As with many of my projects, there are a bundle of ideas converging.

  1. After nearly a decade of teaching, I've had a lot of students resist contemporary art, and with it conceptual art. I wondered if there was a way to make the ideas and processes more accessible.
  2. Then there is the idea of traditions: old masters had apprentices, and sometimes the pieces of mature apprentices look nearly indistinguishable from the old master. At the very least you can see the relationship. Think early Raphael as compared to Perugino. 500 years ago, the practice of teh student looking similar to the master was more desirable. Now it is derivative. Anyone who drips paint on a canvas clearly echoes Pollock, and that's a bad thing, I guess, unless it's a slipcover for the couch. 
  3. Additionally, I think Art should be affordable, everyone should make art (so, I don't really poo-poo the plein air painter), and everyone should have "original" art to display in their homes and offices (i.e. something made by had, not by machine).  Clearly I don't think this should be everyone's living. I think it should be something they know how to do. That they shouldn't be limited to avenues of representation. That they should be open to a broad range of ideas, disciplines, and work. (I fully accept not all art made from my project will be good.) 
  4. Of course there are some notions of subverting the function of the gallery space: Of making the gallery space interactive and collaborative: Of changing convention and expectations. Working with Mark Cameron Boyd opened me up to some of these ideas.

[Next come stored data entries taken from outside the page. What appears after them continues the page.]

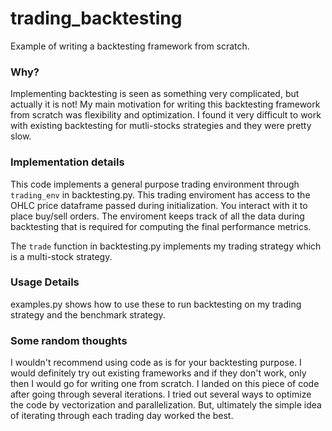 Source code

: # trading_backtesting
Example of writing a backtesting framework from scratch.

### Why?
Implementing backtesting is seen as something very complicated, but actually it is not! 
My main motivation for writing this backtesting framework from scratch was flexibility and optimization. 
I found it very difficult to work with existing backtesting for mutli-stocks strategies and they 
were pretty slow. 

### Implementation details
This code implements a general purpose trading environment through `trading_env` in backtesting.py.
This trading enviroment has access to the OHLC price dataframe passed during initialization. You interact with it 
to place buy/sell orders. The enviroment keeps track of all the data during backtesting that is required for computing
the final performance metrics.

The `trade` function in backtesting.py implements my trading strategy which is a multi-stock strategy.

### Usage Details
examples.py shows how to use these to run backtesting on my trading strategy and the benchmark strategy.

### Some random thoughts
I wouldn't recommend using code as is for your backtesting purpose. I would definitely try out existing
frameworks and if they don't work, only then I would go for writing one from scratch. I landed on this piece of
code after going through several iterations. I tried out several ways to optimize the code by vectorization and
parallelization. But, ultimately the simple idea of iterating through each trading day worked the best.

And I can't ignore how popular the ideas has become to others, for example Reuben Breslars' Sketch (ironically, at Transformer), and Eames Armstrong's Smutty Valentine, artists leading artists in community art-making activities is nothing new. However, I (and I assume they also) don't want this to be limited to just artists. 
  5. Finally, I've been wanting to write a book. I've been wanting to make a game. This project is a convergence of those two whims.

The game is selling for $30 ea. Half of all sales will go to the Tulk Family Education and Assistance Fund.